Resulting structure:
lake/icu/
├── intime=2180-07-23 15:09:00/
│ └── part-00000.parquet
├── intime=2180-07-23 16:15:00/
│ └── part-00001.parquet
└── intime=2180-07-24 08:30:00/
└── part-00002.parquet
Why Time-Based Partitioning?
Healthcare analytics are inherently time-focused:
- "ICU capacity trends over the past month"
- "Average length of stay this quarter vs last quarter"
- "Weekend vs weekday admission patterns"
Partition pruning in action:
-- This query only reads July 23rd folders, ignoring everything else
SELECT AVG(los_hrs)
FROM icu_data
WHERE intime >= '2180-07-23' AND intime < '2180-07-24'
Performance impact: Instead of scanning millions of records, the query only reads thousands - this is called "partition pruning" where the query engine skips entire partitions based on filter conditions.
Stream Processing Loop: Continuous Operation
The Forever Loop Design
try:
while True: # Continuous processing
rows = next_batch() # Get messages (blocks until available)
# Process and transform data
df = (
spark.read.json(spark.sparkContext.parallelize(rows), schema=schema)
.withColumn("intime", to_timestamp("intime"))
.withColumn("outtime", to_timestamp("outtime"))
)
# Only save if we have data
if df.count():
(df.repartition("intime")
.write
.mode("append")
.partitionBy("intime")
.parquet(str(out)))
time.sleep(2) # Gentle pause between batches
except KeyboardInterrupt:
print("Stopped.")
spark.stop() # Clean shutdown
Why Continuous Processing?
Real-time healthcare monitoring requires:
- Immediate processing as patients are admitted/discharged
- Always-on availability for 24/7 hospital operations
- Graceful handling of quiet periods (no new patients)

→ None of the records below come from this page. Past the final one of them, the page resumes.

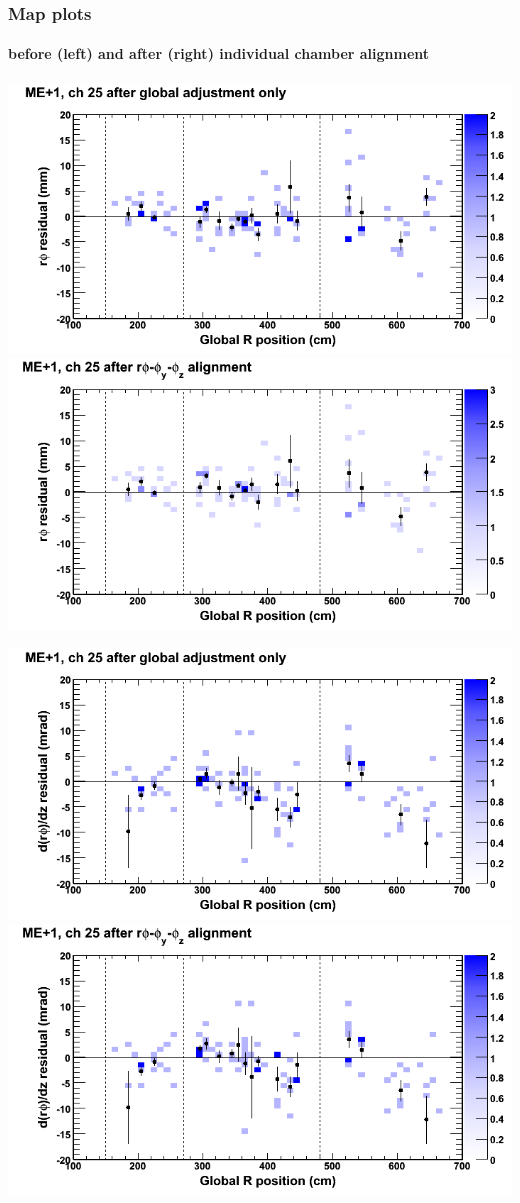 \documentclass[compress]{beamer}
\begin{document}
\begin{frame}
\frametitle{Map plots}
\framesubtitle{before (left) and after (right) individual chamber alignment}
\includegraphics[width=0.5\linewidth]{ringmapplots_3dof/before_CSCvsr_mep1ch25_x.png} \includegraphics[width=0.5\linewidth]{ringmapplots_3dof/after_CSCvsr_mep1ch25_x.png}

\includegraphics[width=0.5\linewidth]{ringmapplots_3dof/before_CSCvsr_mep1ch25_dxdz.png} \includegraphics[width=0.5\linewidth]{ringmapplots_3dof/after_CSCvsr_mep1ch25_dxdz.png}
\end{frame}
\end{document}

Current design considerations:
- The 2-second pause prevents overwhelming AWS with requests during processing
- The 10-second SQS wait provides natural batching during quiet periods
- For production, you'd want exponential backoff during extended quiet periods
Error Handling and Graceful Shutdown
Keyboard interrupt handling ensures:
- Current batch completes processing (data consistency)
- Spark resources are properly released (memory cleanup)
- No data loss from incomplete operations
- Clean connection termination to AWS services
Development Strategy: Local First, Cloud Later
Configuration Flexibility
OUTPUT_DIR = os.environ.get("VW_LAKE_DIR", "./lake/icu") # Default: local
Development workflow:
# Start with local testing (Spark runs locally on your machine)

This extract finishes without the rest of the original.